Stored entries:

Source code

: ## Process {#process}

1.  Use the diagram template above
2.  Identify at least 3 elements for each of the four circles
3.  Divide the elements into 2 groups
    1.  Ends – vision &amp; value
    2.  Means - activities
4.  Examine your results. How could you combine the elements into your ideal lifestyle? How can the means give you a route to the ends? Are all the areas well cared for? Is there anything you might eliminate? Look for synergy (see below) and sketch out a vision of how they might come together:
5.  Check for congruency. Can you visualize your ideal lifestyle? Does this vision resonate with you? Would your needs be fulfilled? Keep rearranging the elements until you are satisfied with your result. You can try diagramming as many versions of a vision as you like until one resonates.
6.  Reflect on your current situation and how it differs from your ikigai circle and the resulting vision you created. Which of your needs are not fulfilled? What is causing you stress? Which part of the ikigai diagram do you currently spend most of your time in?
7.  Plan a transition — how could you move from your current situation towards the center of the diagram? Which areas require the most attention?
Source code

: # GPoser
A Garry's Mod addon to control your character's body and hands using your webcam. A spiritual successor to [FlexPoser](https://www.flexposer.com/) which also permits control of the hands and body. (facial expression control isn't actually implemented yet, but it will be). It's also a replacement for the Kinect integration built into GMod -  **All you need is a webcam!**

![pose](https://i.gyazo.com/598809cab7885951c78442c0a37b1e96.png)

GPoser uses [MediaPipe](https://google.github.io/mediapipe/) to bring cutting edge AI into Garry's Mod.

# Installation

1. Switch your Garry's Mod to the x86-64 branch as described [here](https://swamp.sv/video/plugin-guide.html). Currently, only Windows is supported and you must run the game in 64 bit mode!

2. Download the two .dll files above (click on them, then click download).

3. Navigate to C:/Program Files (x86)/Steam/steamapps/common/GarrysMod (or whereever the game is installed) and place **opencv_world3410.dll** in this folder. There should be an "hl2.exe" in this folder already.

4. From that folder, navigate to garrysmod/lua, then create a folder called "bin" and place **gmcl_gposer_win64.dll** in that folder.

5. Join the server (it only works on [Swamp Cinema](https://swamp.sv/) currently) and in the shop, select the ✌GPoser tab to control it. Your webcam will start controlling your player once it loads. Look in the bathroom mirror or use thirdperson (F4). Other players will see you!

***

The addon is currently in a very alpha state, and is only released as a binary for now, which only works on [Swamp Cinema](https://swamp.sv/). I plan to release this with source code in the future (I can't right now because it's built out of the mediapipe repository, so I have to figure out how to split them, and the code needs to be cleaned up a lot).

• THE PROBLEM:
Where the line containing "3. Navigate to" appears in the records above, begin there and print every line through the last, exactly and with nothing else.

• OUTPUT FOR THIS TASK:
3. Navigate to C:/Program Files (x86)/Steam/steamapps/common/GarrysMod (or whereever the game is installed) and place **opencv_world3410.dll** in this folder. There should be an "hl2.exe" in this folder already.

4. From that folder, navigate to garrysmod/lua, then create a folder called "bin" and place **gmcl_gposer_win64.dll** in that folder.

5. Join the server (it only works on [Swamp Cinema](https://swamp.sv/) currently) and in the shop, select the ✌GPoser tab to control it. Your webcam will start controlling your player once it loads. Look in the bathroom mirror or use thirdperson (F4). Other players will see you!

***

The addon is currently in a very alpha state, and is only released as a binary for now, which only works on [Swamp Cinema](https://swamp.sv/). I plan to release this with source code in the future (I can't right now because it's built out of the mediapipe repository, so I have to figure out how to split them, and the code needs to be cleaned up a lot).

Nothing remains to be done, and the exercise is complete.